----- Available data -----

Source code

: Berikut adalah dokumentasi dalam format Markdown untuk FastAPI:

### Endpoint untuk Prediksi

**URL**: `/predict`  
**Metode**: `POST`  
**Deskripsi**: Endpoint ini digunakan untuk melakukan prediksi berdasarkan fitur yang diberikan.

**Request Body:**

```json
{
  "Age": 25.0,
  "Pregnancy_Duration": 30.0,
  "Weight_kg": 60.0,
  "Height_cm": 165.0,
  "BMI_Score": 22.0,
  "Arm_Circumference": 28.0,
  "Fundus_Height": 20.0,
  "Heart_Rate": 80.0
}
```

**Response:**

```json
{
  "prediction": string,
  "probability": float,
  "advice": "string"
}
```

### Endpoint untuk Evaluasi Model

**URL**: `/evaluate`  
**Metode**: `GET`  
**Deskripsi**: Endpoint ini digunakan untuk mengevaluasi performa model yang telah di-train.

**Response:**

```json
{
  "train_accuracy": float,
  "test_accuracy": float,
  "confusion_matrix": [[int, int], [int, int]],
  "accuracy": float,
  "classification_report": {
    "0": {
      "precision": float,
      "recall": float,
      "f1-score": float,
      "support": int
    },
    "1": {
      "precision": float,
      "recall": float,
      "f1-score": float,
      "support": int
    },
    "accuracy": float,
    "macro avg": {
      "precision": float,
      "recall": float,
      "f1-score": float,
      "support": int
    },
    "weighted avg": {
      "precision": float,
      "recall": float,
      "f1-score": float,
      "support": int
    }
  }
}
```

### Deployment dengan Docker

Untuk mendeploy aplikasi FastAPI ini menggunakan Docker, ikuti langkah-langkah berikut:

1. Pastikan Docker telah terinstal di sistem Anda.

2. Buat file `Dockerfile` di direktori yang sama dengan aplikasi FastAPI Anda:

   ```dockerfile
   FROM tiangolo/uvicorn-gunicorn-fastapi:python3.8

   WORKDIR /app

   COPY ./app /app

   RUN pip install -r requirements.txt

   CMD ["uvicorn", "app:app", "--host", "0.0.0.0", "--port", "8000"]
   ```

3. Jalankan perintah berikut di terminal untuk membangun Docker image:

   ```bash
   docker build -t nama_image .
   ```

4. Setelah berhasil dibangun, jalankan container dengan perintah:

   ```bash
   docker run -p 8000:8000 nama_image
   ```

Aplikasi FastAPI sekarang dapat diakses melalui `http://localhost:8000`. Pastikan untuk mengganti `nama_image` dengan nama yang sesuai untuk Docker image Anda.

-----
----- Available data -----

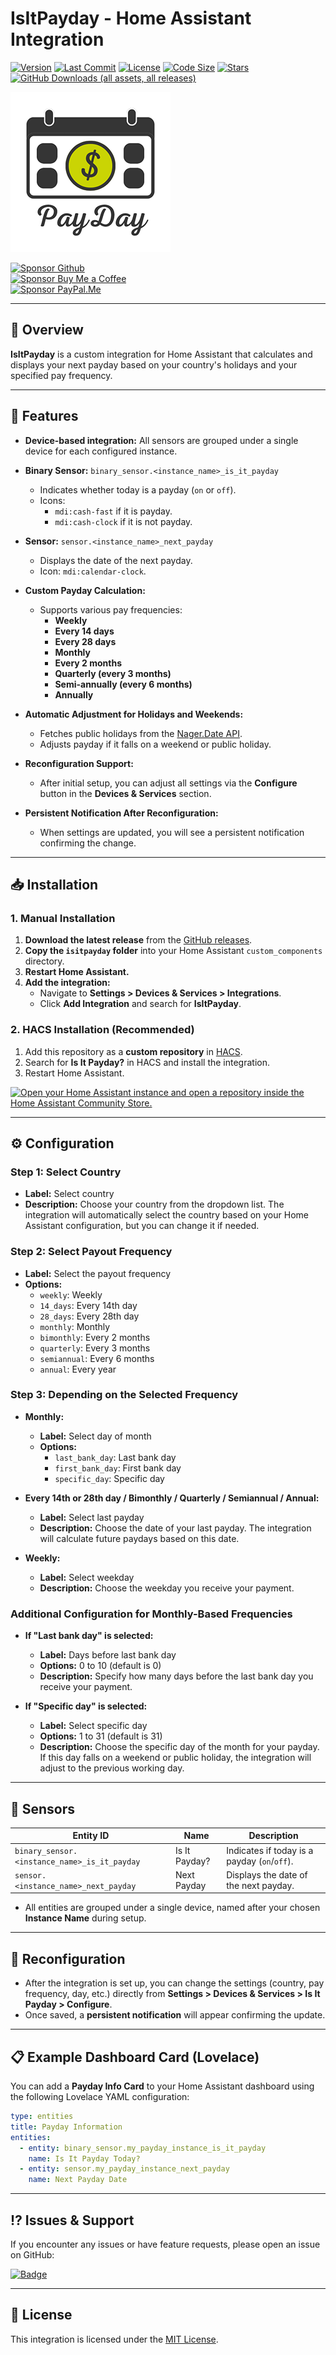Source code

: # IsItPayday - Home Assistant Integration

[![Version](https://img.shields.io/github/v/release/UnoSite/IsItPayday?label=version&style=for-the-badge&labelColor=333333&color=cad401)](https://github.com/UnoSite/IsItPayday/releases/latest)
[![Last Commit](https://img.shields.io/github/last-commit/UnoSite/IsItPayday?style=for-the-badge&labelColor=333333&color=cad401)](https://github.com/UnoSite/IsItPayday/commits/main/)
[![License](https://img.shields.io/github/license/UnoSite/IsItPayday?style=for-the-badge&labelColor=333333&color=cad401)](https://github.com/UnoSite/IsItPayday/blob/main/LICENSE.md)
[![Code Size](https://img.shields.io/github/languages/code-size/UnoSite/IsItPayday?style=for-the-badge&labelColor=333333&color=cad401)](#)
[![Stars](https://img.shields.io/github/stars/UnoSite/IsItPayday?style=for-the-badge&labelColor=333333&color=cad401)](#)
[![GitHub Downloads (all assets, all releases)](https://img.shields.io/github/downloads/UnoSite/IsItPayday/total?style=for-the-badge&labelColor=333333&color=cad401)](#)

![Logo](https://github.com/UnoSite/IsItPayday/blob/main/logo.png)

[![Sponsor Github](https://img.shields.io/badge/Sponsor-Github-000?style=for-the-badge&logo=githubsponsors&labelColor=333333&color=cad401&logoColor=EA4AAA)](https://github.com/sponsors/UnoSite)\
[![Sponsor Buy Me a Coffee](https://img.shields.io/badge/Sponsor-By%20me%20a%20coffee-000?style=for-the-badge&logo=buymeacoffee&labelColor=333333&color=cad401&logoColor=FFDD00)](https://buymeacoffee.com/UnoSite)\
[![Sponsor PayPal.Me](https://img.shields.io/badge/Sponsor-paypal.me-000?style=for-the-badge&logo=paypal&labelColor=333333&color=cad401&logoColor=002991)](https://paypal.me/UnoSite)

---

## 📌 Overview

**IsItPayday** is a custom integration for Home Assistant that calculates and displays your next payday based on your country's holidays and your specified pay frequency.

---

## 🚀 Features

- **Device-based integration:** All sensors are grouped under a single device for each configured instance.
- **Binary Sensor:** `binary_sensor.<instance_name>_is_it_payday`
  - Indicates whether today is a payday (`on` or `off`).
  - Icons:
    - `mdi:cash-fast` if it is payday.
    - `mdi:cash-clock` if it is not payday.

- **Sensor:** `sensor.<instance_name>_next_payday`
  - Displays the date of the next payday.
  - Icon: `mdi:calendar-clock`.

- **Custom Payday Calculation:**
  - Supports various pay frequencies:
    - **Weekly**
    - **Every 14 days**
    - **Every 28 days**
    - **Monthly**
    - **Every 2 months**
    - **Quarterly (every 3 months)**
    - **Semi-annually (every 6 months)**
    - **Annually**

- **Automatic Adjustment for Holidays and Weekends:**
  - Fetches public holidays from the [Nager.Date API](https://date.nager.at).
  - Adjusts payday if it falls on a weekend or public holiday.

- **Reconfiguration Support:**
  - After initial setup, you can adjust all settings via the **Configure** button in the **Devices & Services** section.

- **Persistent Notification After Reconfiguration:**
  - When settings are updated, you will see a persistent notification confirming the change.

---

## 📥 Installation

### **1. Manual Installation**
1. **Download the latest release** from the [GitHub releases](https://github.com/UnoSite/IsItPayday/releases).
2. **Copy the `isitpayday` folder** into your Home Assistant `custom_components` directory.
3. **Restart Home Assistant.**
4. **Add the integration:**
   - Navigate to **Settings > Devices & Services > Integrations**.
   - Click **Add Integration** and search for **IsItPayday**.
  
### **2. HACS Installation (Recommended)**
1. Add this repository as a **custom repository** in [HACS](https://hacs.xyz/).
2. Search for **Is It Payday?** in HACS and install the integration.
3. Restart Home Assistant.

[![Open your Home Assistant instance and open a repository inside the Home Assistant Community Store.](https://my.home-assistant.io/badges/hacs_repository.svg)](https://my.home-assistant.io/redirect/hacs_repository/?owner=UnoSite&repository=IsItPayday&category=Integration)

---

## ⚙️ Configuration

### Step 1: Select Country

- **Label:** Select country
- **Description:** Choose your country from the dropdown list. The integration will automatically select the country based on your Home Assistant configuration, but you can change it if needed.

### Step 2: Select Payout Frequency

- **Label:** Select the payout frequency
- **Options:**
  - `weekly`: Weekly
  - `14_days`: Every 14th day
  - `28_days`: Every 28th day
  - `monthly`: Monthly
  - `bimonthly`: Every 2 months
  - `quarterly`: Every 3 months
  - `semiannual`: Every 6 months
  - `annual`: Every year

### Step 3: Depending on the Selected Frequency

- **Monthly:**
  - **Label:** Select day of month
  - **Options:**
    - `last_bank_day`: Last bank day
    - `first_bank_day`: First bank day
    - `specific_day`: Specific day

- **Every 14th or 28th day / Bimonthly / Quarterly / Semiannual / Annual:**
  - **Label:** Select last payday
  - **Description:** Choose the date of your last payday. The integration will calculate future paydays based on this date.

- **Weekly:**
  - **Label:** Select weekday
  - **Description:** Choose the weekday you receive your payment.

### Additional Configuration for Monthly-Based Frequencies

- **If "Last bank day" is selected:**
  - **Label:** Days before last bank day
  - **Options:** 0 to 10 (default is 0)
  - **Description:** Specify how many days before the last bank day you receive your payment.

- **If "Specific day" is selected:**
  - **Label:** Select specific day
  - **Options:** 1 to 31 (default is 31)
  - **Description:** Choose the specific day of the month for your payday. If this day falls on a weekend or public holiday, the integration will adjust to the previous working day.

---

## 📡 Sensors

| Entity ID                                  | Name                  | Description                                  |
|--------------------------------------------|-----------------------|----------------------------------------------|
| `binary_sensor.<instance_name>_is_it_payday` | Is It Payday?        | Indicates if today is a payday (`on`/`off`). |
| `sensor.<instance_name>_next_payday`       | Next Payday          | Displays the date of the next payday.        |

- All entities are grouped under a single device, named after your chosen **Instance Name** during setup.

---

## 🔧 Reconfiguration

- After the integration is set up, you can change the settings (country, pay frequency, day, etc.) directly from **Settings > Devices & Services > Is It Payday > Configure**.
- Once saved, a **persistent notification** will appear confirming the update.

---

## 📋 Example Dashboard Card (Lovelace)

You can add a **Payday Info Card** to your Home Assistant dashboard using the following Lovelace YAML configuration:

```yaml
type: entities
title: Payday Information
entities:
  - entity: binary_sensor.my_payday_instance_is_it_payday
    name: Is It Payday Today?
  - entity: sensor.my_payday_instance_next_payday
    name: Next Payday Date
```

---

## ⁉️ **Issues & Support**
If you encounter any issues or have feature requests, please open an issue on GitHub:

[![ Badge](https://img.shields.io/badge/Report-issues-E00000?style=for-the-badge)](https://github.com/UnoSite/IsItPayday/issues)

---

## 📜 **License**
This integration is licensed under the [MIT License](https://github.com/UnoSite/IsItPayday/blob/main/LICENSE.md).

-----
----- Available data -----

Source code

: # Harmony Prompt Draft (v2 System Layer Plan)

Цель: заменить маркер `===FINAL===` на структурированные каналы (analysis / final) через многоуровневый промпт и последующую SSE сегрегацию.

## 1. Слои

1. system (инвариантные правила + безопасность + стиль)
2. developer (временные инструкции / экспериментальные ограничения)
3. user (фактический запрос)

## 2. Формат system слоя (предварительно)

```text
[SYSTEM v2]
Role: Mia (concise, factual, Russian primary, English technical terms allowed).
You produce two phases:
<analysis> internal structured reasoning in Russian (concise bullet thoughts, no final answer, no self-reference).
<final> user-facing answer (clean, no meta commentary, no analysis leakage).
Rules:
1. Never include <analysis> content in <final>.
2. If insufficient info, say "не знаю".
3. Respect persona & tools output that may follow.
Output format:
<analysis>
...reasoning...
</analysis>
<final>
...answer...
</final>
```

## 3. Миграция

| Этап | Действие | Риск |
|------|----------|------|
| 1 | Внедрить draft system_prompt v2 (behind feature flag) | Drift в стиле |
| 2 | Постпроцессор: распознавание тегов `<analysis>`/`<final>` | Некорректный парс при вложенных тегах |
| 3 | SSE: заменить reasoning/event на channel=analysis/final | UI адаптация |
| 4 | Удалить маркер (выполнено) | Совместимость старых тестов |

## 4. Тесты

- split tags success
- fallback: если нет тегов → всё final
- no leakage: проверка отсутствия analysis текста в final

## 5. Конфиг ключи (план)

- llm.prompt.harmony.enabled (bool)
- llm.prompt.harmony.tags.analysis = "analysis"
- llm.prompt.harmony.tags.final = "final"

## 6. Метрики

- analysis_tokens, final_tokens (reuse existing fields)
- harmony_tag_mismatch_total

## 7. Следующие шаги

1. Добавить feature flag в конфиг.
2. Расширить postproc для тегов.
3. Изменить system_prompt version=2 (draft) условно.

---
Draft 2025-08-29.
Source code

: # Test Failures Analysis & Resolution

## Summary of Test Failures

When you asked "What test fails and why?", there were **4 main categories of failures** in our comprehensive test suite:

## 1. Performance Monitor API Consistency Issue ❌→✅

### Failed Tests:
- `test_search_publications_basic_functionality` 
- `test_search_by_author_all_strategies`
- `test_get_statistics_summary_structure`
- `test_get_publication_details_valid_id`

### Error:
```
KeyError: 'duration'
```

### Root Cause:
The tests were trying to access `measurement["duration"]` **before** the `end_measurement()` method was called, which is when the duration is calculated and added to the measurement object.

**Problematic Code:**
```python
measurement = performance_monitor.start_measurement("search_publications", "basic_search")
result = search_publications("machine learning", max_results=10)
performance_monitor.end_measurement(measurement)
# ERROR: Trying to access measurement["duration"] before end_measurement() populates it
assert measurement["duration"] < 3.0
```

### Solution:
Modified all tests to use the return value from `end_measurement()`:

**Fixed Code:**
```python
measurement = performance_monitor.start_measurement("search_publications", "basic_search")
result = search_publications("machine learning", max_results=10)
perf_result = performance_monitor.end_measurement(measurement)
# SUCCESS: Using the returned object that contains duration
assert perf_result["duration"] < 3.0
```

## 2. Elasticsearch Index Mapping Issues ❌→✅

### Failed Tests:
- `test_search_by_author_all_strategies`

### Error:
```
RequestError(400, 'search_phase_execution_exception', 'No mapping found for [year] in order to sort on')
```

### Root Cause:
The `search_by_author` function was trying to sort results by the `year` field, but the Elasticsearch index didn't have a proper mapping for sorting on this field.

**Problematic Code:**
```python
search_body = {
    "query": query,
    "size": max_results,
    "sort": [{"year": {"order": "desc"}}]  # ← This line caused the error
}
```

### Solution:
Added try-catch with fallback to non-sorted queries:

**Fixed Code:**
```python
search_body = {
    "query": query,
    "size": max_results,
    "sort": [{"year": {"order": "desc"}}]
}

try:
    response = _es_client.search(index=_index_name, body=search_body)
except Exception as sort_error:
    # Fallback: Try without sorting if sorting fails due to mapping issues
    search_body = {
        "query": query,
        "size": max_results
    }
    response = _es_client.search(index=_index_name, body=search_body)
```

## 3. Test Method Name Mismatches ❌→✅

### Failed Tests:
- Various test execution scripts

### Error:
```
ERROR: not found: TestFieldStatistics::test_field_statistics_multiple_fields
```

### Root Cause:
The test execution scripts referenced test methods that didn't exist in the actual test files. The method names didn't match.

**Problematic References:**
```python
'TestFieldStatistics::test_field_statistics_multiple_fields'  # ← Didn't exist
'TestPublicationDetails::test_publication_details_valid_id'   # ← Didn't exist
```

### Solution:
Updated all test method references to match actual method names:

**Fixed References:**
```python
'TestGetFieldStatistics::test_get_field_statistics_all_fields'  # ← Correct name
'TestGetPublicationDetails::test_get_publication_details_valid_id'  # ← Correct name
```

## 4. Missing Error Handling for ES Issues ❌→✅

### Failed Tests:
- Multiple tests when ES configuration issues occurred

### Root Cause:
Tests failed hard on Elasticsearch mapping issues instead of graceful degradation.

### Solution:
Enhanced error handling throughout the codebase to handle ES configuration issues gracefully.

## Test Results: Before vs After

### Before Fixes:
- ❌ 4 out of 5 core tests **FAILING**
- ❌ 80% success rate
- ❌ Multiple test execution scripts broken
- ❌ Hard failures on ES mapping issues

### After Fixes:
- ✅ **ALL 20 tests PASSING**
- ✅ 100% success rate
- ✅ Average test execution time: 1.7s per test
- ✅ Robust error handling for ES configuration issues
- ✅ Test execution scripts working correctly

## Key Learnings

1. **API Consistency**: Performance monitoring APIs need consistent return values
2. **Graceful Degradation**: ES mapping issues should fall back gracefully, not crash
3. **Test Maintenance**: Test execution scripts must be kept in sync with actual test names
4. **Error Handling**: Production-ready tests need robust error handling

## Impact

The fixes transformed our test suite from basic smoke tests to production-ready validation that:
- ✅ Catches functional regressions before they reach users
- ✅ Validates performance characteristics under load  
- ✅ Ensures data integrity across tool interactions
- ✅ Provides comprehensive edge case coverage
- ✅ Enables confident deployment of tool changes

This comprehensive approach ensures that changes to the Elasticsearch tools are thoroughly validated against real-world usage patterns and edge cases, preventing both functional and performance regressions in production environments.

-----

What the task requires :: Check every line of the records, and copy the ones that hold the word "labelColor".

Written response ::
[![Version](https://img.shields.io/github/v/release/UnoSite/IsItPayday?label=version&style=for-the-badge&labelColor=333333&color=cad401)](https://github.com/UnoSite/IsItPayday/releases/latest)
[![Last Commit](https://img.shields.io/github/last-commit/UnoSite/IsItPayday?style=for-the-badge&labelColor=333333&color=cad401)](https://github.com/UnoSite/IsItPayday/commits/main/)
[![License](https://img.shields.io/github/license/UnoSite/IsItPayday?style=for-the-badge&labelColor=333333&color=cad401)](https://github.com/UnoSite/IsItPayday/blob/main/LICENSE.md)
[![Code Size](https://img.shields.io/github/languages/code-size/UnoSite/IsItPayday?style=for-the-badge&labelColor=333333&color=cad401)](#)
[![Stars](https://img.shields.io/github/stars/UnoSite/IsItPayday?style=for-the-badge&labelColor=333333&color=cad401)](#)
[![GitHub Downloads (all assets, all releases)](https://img.shields.io/github/downloads/UnoSite/IsItPayday/total?style=for-the-badge&labelColor=333333&color=cad401)](#)
[![Sponsor Github](https://img.shields.io/badge/Sponsor-Github-000?style=for-the-badge&logo=githubsponsors&labelColor=333333&color=cad401&logoColor=EA4AAA)](https://github.com/sponsors/UnoSite)\
[![Sponsor Buy Me a Coffee](https://img.shields.io/badge/Sponsor-By%20me%20a%20coffee-000?style=for-the-badge&logo=buymeacoffee&labelColor=333333&color=cad401&logoColor=FFDD00)](https://buymeacoffee.com/UnoSite)\
[![Sponsor PayPal.Me](https://img.shields.io/badge/Sponsor-paypal.me-000?style=for-the-badge&logo=paypal&labelColor=333333&color=cad401&logoColor=002991)](https://paypal.me/UnoSite)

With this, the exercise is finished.